### Exercise brief
Output the records exactly, every one of them.

Stored data entries:

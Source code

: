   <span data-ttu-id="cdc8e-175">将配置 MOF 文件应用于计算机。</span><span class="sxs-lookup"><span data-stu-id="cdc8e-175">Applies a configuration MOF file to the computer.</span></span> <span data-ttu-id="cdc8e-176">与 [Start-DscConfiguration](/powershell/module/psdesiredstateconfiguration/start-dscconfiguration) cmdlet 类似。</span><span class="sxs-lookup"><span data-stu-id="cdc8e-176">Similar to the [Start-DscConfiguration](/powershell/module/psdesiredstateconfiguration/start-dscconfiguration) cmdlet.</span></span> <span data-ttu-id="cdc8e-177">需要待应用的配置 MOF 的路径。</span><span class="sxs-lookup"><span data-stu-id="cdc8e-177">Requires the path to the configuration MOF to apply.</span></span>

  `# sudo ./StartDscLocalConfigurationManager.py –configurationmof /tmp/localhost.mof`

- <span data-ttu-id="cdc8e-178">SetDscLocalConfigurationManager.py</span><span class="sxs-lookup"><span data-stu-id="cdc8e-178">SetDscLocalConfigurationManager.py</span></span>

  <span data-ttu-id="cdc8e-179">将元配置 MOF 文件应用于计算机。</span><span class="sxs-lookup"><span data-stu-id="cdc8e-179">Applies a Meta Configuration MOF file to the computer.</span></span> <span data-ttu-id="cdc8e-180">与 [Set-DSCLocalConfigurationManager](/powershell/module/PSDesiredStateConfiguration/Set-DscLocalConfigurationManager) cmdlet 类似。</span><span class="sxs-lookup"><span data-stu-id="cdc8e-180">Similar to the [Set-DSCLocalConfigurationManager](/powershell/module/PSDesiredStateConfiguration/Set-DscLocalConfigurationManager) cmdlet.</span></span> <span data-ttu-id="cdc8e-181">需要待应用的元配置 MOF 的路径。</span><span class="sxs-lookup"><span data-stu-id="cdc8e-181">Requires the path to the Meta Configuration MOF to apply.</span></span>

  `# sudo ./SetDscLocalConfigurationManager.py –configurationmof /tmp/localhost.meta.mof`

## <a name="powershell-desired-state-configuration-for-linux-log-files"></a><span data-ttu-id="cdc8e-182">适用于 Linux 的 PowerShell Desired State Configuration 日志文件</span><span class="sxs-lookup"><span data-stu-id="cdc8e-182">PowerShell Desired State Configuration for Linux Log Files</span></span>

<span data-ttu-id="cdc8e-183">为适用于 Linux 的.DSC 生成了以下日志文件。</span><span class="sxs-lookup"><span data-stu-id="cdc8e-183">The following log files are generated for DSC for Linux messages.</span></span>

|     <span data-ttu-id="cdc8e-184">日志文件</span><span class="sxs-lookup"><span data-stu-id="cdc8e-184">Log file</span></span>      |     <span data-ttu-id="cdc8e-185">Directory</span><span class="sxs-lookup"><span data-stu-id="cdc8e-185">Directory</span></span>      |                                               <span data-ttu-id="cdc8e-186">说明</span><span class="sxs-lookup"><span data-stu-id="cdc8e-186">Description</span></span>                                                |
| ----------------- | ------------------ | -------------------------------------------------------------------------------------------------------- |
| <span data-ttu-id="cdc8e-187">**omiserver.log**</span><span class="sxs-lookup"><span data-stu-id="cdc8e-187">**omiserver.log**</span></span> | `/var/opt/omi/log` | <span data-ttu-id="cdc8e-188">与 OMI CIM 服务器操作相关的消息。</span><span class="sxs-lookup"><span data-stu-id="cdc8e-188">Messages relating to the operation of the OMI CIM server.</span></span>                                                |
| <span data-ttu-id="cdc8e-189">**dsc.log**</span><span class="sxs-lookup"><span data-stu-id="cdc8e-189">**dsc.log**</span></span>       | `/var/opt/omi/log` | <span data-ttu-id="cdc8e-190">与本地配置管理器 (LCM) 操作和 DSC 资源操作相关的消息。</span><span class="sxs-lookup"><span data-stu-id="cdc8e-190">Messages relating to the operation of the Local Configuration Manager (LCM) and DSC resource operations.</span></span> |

### Solution to this exercise
Source code

:   <span data-ttu-id="cdc8e-175">将配置 MOF 文件应用于计算机。</span><span class="sxs-lookup"><span data-stu-id="cdc8e-175">Applies a configuration MOF file to the computer.</span></span> <span data-ttu-id="cdc8e-176">与 [Start-DscConfiguration](/powershell/module/psdesiredstateconfiguration/start-dscconfiguration) cmdlet 类似。</span><span class="sxs-lookup"><span data-stu-id="cdc8e-176">Similar to the [Start-DscConfiguration](/powershell/module/psdesiredstateconfiguration/start-dscconfiguration) cmdlet.</span></span> <span data-ttu-id="cdc8e-177">需要待应用的配置 MOF 的路径。</span><span class="sxs-lookup"><span data-stu-id="cdc8e-177">Requires the path to the configuration MOF to apply.</span></span>

  `# sudo ./StartDscLocalConfigurationManager.py –configurationmof /tmp/localhost.mof`

- <span data-ttu-id="cdc8e-178">SetDscLocalConfigurationManager.py</span><span class="sxs-lookup"><span data-stu-id="cdc8e-178">SetDscLocalConfigurationManager.py</span></span>

  <span data-ttu-id="cdc8e-179">将元配置 MOF 文件应用于计算机。</span><span class="sxs-lookup"><span data-stu-id="cdc8e-179">Applies a Meta Configuration MOF file to the computer.</span></span> <span data-ttu-id="cdc8e-180">与 [Set-DSCLocalConfigurationManager](/powershell/module/PSDesiredStateConfiguration/Set-DscLocalConfigurationManager) cmdlet 类似。</span><span class="sxs-lookup"><span data-stu-id="cdc8e-180">Similar to the [Set-DSCLocalConfigurationManager](/powershell/module/PSDesiredStateConfiguration/Set-DscLocalConfigurationManager) cmdlet.</span></span> <span data-ttu-id="cdc8e-181">需要待应用的元配置 MOF 的路径。</span><span class="sxs-lookup"><span data-stu-id="cdc8e-181">Requires the path to the Meta Configuration MOF to apply.</span></span>

  `# sudo ./SetDscLocalConfigurationManager.py –configurationmof /tmp/localhost.meta.mof`

## <a name="powershell-desired-state-configuration-for-linux-log-files"></a><span data-ttu-id="cdc8e-182">适用于 Linux 的 PowerShell Desired State Configuration 日志文件</span><span class="sxs-lookup"><span data-stu-id="cdc8e-182">PowerShell Desired State Configuration for Linux Log Files</span></span>

<span data-ttu-id="cdc8e-183">为适用于 Linux 的.DSC 生成了以下日志文件。</span><span class="sxs-lookup"><span data-stu-id="cdc8e-183">The following log files are generated for DSC for Linux messages.</span></span>

|     <span data-ttu-id="cdc8e-184">日志文件</span><span class="sxs-lookup"><span data-stu-id="cdc8e-184">Log file</span></span>      |     <span data-ttu-id="cdc8e-185">Directory</span><span class="sxs-lookup"><span data-stu-id="cdc8e-185">Directory</span></span>      |                                               <span data-ttu-id="cdc8e-186">说明</span><span class="sxs-lookup"><span data-stu-id="cdc8e-186">Description</span></span>                                                |
| ----------------- | ------------------ | -------------------------------------------------------------------------------------------------------- |
| <span data-ttu-id="cdc8e-187">**omiserver.log**</span><span class="sxs-lookup"><span data-stu-id="cdc8e-187">**omiserver.log**</span></span> | `/var/opt/omi/log` | <span data-ttu-id="cdc8e-188">与 OMI CIM 服务器操作相关的消息。</span><span class="sxs-lookup"><span data-stu-id="cdc8e-188">Messages relating to the operation of the OMI CIM server.</span></span>                                                |
| <span data-ttu-id="cdc8e-189">**dsc.log**</span><span class="sxs-lookup"><span data-stu-id="cdc8e-189">**dsc.log**</span></span>       | `/var/opt/omi/log` | <span data-ttu-id="cdc8e-190">与本地配置管理器 (LCM) 操作和 DSC 资源操作相关的消息。</span><span class="sxs-lookup"><span data-stu-id="cdc8e-190">Messages relating to the operation of the Local Configuration Manager (LCM) and DSC resource operations.</span></span> |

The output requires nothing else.